**TRY IT**
Look below for the line containing "North Carolina &" and the line containing "All outcomes are"; repeat exactly those two lines and all lines between them, and nothing else.

(Beginning of INPUT DATA)

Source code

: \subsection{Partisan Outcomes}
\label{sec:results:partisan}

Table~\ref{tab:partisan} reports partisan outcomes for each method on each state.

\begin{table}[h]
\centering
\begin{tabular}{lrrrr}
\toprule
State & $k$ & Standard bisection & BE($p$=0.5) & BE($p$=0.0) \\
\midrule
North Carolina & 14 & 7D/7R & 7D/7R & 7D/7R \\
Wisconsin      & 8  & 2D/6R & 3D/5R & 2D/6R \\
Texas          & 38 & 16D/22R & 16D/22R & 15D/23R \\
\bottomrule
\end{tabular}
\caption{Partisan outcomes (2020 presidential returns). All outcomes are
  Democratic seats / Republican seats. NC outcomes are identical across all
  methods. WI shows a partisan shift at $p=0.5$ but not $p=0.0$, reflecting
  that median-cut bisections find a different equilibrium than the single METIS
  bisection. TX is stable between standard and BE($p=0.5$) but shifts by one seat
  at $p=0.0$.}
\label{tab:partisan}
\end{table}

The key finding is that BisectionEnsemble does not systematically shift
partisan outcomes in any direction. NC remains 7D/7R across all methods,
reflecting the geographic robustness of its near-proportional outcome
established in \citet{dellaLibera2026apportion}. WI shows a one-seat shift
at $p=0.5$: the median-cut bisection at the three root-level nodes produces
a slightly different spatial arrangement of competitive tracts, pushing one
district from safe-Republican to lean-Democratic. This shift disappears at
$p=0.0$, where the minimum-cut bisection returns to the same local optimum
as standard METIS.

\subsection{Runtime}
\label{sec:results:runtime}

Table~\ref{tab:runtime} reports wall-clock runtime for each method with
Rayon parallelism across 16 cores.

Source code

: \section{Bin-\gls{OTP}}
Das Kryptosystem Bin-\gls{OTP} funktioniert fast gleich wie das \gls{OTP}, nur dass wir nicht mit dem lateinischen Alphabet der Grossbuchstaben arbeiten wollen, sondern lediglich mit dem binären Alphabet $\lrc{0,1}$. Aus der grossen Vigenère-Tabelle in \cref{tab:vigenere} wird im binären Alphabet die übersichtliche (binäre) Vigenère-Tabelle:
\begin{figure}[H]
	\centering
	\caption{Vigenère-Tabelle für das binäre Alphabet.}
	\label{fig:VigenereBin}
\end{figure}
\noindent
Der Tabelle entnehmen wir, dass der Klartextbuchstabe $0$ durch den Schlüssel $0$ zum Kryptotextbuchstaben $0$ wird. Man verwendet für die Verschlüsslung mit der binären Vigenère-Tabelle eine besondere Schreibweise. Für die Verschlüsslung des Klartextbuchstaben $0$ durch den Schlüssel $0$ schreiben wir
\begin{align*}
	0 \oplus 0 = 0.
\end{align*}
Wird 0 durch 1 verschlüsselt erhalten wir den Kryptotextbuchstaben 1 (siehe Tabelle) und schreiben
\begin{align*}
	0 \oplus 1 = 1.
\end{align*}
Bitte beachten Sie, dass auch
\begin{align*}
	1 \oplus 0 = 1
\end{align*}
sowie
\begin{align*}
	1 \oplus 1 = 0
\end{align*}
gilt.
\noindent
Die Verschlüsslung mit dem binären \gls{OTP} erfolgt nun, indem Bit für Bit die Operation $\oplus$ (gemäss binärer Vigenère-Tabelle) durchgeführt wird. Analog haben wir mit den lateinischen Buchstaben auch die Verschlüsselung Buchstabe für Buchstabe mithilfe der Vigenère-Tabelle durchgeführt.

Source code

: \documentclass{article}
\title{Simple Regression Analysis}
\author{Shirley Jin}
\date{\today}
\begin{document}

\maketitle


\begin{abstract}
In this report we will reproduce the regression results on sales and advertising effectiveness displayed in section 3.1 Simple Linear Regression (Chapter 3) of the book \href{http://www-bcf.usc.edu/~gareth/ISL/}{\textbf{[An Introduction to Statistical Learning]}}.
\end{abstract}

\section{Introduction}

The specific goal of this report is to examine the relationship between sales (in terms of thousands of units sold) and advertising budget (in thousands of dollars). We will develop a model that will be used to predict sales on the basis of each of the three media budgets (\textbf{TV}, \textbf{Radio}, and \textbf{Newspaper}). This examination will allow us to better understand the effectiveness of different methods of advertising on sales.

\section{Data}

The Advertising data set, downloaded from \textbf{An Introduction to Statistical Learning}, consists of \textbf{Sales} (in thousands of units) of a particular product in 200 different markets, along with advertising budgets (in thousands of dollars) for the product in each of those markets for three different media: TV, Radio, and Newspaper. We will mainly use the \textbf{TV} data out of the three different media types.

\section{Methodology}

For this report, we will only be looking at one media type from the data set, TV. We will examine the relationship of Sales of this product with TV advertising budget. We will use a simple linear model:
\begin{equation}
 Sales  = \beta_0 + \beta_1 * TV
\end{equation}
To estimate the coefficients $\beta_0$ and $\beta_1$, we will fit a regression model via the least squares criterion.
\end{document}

(End of INPUT DATA)

**SOLUTION TO THE EXERCISE**
North Carolina & 14 & 7D/7R & 7D/7R & 7D/7R \\
Wisconsin      & 8  & 2D/6R & 3D/5R & 2D/6R \\
Texas          & 38 & 16D/22R & 16D/22R & 15D/23R \\
\bottomrule
\end{tabular}
\caption{Partisan outcomes (2020 presidential returns). All outcomes are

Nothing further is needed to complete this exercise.